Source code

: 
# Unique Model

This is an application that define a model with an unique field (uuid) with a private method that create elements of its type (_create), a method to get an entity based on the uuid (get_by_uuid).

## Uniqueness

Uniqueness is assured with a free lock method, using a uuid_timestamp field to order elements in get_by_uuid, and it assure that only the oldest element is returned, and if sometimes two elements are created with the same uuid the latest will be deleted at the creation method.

---

**Task to carry out:**
Output nothing but the lines from the one that contains "This is an application" through the final line of the entries above, exactly as they appear.

**Response:**
This is an application that define a model with an unique field (uuid) with a private method that create elements of its type (_create), a method to get an entity based on the uuid (get_by_uuid).

## Uniqueness

Uniqueness is assured with a free lock method, using a uuid_timestamp field to order elements in get_by_uuid, and it assure that only the oldest element is returned, and if sometimes two elements are created with the same uuid the latest will be deleted at the creation method.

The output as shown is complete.